Junior Lindsey Lamar, last year's Big East Special Teams Player of the Year, has been held in check by opponents, with his longest return in five games just 31 yards. Opponents are averaging 23.2 yards per return, a full 5.6 yards better than the Bulls.
"Lindsey Lamar is a guy we have to get started," Holtz said. "We've looked at some things, what we need to do on kickoff return, and I feel like we're getting closer. We've made some personnel changes there. We're making progress. We're going in the right direction from a special-teams standpoint."

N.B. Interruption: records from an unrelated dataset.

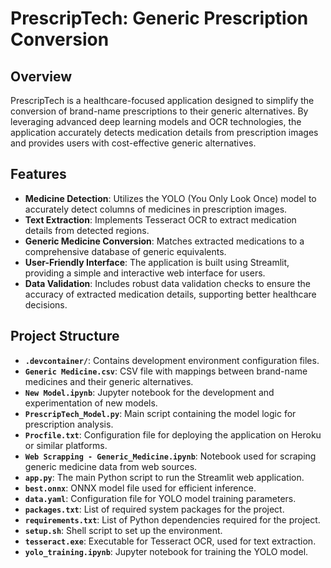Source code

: # PrescripTech: Generic Prescription Conversion

## Overview

PrescripTech is a healthcare-focused application designed to simplify the conversion of brand-name prescriptions to their generic alternatives. By leveraging advanced deep learning models and OCR technologies, the application accurately detects medication details from prescription images and provides users with cost-effective generic alternatives.

## Features

- **Medicine Detection**: Utilizes the YOLO (You Only Look Once) model to accurately detect columns of medicines in prescription images.
- **Text Extraction**: Implements Tesseract OCR to extract medication details from detected regions.
- **Generic Medicine Conversion**: Matches extracted medications to a comprehensive database of generic equivalents.
- **User-Friendly Interface**: The application is built using Streamlit, providing a simple and interactive web interface for users.
- **Data Validation**: Includes robust data validation checks to ensure the accuracy of extracted medication details, supporting better healthcare decisions.

## Project Structure

- **`.devcontainer/`**: Contains development environment configuration files.
- **`Generic Medicine.csv`**: CSV file with mappings between brand-name medicines and their generic alternatives.
- **`New Model.ipynb`**: Jupyter notebook for the development and experimentation of new models.
- **`PrescripTech_Model.py`**: Main script containing the model logic for prescription analysis.
- **`Procfile.txt`**: Configuration file for deploying the application on Heroku or similar platforms.
- **`Web Scrapping - Generic_Medicine.ipynb`**: Notebook used for scraping generic medicine data from web sources.
- **`app.py`**: The main Python script to run the Streamlit web application.
- **`best.onnx`**: ONNX model file used for efficient inference.
- **`data.yaml`**: Configuration file for YOLO model training parameters.
- **`packages.txt`**: List of required system packages for the project.
- **`requirements.txt`**: List of Python dependencies required for the project.
- **`setup.sh`**: Shell script to set up the environment.
- **`tesseract.exe`**: Executable for Tesseract OCR, used for text extraction.
- **`yolo_training.ipynb`**: Jupyter notebook for training the YOLO model.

Connecticut has the Big East's top kickoff coverage unit, with a league-high nine touchbacks and the toughest average field position off kickoffs. The Huskies also have a dangerous kickoff returner in Nick Williams, who is averaging 21.1 yards on returns and led the nation last year, averaging 35.2 yards. Williams had two kickoff returns for touchdowns -- 95 yards against Pittsburgh and 100 yards against Rutgers.
CHAMELEONS: Defensive backs coach Rick Smith said part of the challenge of facing UConn's offense is that they've seemingly had a different look each week, making it harder to know what to prepare against.
"You look at the film on them, and every damn week it's a different offense," Smith said. "This week they're kind of static, not moving a whole lot of people. Next week, you've got guys running every which way. They jump out of 12 personnel to 22 personnel to 21 personnel to 10 personnel. You line up and you get ready, get your mindset to stop the run and all the sudden, they're in empty (no running backs). ... You prepare for everything, which means you have to limit ... as the game unfolds, you see what they're doing this week."